◆ **WORK INSTRUCTION**
The lines in the listing below are to be given again exactly, starting at the line holding "modificare turn around" and ending at the line holding "Studio Fan Project". Do not include pictures.

◆ **DATA EXTRACT**
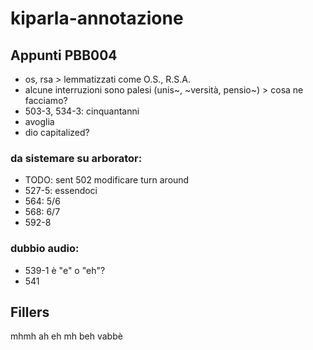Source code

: # kiparla-annotazione


## Appunti PBB004
* os, rsa > lemmatizzati come O.S., R.S.A.
* alcune interruzioni sono palesi (unis~, ~versità, pensio~) > cosa ne facciamo?
* 503-3, 534-3: cinquantanni
* avoglia
* dio capitalized?

### da sistemare su arborator:
* TODO: sent 502 modificare turn around
* 527-5: essendoci
* 564: 5/6
* 568: 6/7
* 592-8


### dubbio audio:
* 539-1 è "e" o "eh"?
* 541



## Fillers
mhmh
ah
eh
mh
beh
vabbè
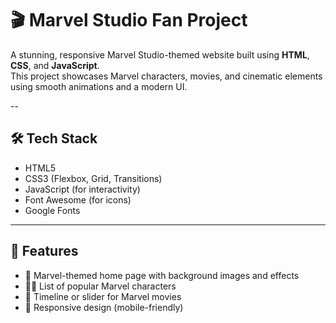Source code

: # 🎬 Marvel Studio Fan Project

A stunning, responsive Marvel Studio-themed website built using **HTML**, **CSS**, and **JavaScript**.  
This project showcases Marvel characters, movies, and cinematic elements using smooth animations and a modern UI.

--

## 🛠️ Tech Stack

- HTML5
- CSS3 (Flexbox, Grid, Transitions)
- JavaScript (for interactivity)
- Font Awesome (for icons)
- Google Fonts


---

## 📸 Features

- 🎥 Marvel-themed home page with background images and effects
- 🦸‍♂️ List of popular Marvel characters
- 📅 Timeline or slider for Marvel movies
- 🎨 Responsive design (mobile-friendly)

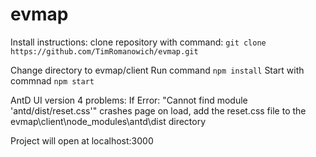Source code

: # evmap

Install instructions:
clone repository with command: 
`git clone https://github.com/TimRomanowich/evmap.git`

Change directory to evmap/client
Run command `npm install`
Start with commnad `npm start`

AntD UI version 4 problems:
If Error: "Cannot find module 'antd/dist/reset.css'" crashes page on load, add the reset.css file to the evmap\client\node_modules\antd\dist directory

Project will open at localhost:3000
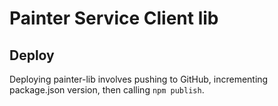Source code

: # Painter Service Client lib

## Deploy

Deploying painter-lib involves pushing to GitHub, incrementing
package.json version, then calling `npm publish`.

◆ **TASK SOLUTION**
* TODO: sent 502 modificare turn around
* 527-5: essendoci
* 564: 5/6
* 568: 6/7
* 592-8


### dubbio audio:
* 539-1 è "e" o "eh"?
* 541



## Fillers
mhmh
ah
eh
mh
beh
vabbè
Source code

: # 🎬 Marvel Studio Fan Project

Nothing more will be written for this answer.